Answer with one number: the count of lines in the listing below that hold the word "between".
——————————
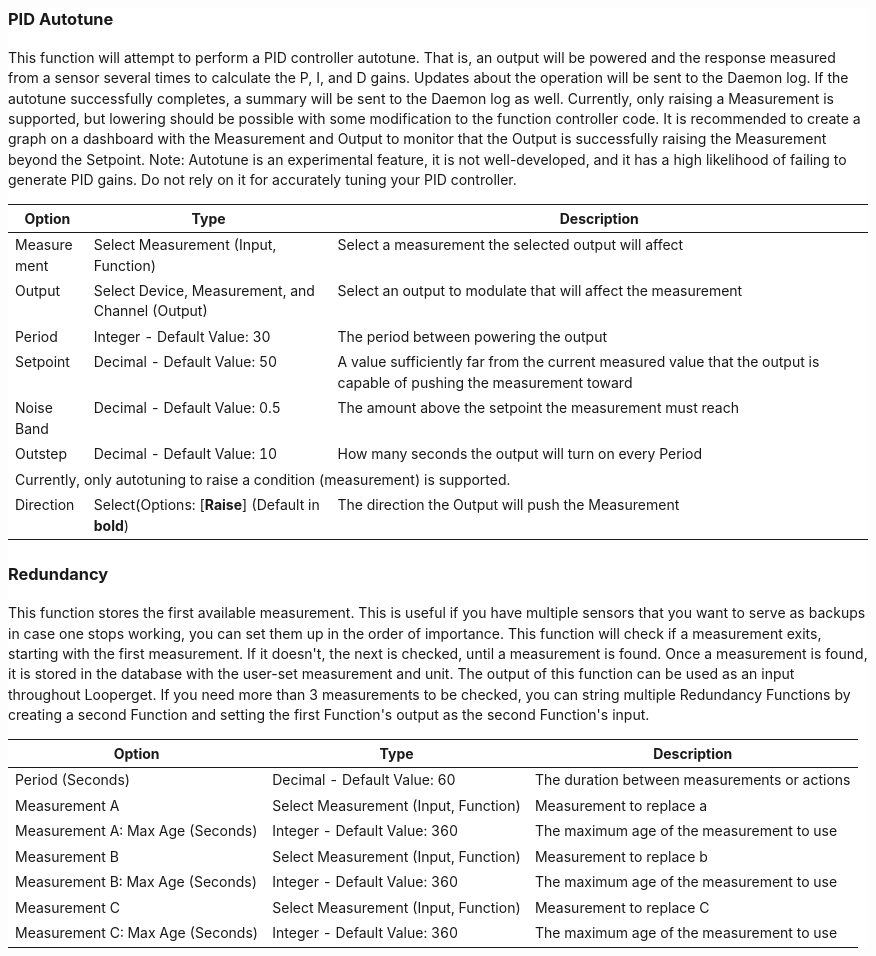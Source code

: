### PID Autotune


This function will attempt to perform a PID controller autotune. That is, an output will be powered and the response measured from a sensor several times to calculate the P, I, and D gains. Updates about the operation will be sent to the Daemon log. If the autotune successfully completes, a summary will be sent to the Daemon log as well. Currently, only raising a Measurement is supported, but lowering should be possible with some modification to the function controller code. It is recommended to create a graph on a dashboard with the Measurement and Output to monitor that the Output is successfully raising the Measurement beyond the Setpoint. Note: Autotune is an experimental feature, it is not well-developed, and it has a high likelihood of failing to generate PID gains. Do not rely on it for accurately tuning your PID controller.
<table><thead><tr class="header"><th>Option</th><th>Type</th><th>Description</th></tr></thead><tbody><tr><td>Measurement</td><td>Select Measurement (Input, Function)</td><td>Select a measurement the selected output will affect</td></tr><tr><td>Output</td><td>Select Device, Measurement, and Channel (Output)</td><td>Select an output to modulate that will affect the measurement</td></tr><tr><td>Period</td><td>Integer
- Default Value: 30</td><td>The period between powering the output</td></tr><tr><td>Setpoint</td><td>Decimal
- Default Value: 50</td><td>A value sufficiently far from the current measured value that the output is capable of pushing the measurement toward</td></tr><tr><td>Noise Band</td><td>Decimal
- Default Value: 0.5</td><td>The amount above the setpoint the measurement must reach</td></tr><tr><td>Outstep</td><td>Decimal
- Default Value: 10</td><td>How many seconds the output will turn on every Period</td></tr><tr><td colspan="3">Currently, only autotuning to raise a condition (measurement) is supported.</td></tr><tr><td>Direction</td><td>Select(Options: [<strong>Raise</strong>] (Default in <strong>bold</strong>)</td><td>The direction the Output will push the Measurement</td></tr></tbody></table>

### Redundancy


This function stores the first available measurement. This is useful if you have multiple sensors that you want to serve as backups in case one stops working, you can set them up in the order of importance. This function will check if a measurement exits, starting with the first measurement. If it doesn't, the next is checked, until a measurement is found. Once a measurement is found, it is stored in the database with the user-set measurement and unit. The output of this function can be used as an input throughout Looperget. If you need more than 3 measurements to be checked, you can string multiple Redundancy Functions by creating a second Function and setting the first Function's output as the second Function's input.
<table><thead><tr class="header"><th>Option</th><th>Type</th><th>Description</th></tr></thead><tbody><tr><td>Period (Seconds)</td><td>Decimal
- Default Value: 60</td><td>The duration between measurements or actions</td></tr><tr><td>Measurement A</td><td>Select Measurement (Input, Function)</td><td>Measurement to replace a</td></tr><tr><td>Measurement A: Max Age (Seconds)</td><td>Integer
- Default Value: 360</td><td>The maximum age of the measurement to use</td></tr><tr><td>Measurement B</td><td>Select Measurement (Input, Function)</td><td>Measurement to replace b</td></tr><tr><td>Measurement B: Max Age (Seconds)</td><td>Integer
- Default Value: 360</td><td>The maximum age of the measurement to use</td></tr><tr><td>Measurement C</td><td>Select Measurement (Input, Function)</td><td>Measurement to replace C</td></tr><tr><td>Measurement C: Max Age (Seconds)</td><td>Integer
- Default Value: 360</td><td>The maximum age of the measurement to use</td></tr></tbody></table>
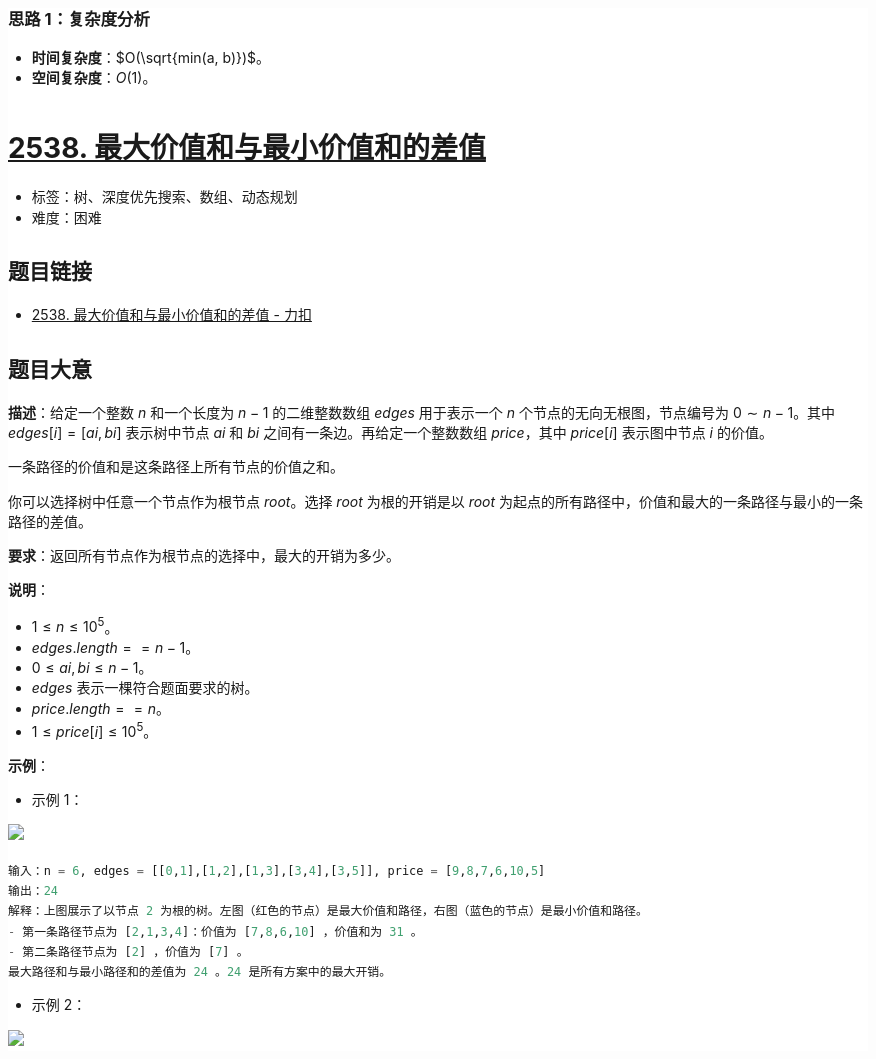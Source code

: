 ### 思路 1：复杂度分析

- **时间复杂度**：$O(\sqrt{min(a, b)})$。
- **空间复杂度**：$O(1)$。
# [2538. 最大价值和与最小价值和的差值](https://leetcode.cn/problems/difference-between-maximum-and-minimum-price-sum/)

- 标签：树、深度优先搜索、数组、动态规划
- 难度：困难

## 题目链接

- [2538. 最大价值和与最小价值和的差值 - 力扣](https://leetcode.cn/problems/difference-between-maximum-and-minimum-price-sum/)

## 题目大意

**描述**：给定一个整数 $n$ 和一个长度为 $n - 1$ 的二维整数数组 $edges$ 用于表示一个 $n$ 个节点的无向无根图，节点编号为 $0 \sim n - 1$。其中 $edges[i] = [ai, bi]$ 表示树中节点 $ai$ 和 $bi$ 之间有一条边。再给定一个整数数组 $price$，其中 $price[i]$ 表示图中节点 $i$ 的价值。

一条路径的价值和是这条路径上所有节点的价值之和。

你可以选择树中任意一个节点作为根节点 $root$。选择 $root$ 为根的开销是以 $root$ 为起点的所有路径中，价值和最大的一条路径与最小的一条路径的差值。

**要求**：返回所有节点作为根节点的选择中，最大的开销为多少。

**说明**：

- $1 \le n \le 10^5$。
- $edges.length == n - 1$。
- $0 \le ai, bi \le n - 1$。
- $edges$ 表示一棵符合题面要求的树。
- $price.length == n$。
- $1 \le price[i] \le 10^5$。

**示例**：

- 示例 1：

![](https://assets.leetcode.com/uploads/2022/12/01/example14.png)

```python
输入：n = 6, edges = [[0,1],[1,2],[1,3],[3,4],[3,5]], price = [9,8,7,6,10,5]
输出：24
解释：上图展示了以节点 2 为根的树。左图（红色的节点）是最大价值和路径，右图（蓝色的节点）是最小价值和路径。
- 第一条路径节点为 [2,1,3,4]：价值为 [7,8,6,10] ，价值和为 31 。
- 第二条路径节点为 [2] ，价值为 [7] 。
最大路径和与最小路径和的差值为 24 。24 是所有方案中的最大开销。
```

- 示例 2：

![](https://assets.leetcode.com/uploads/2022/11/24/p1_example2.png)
——————————
* _Answer space_
4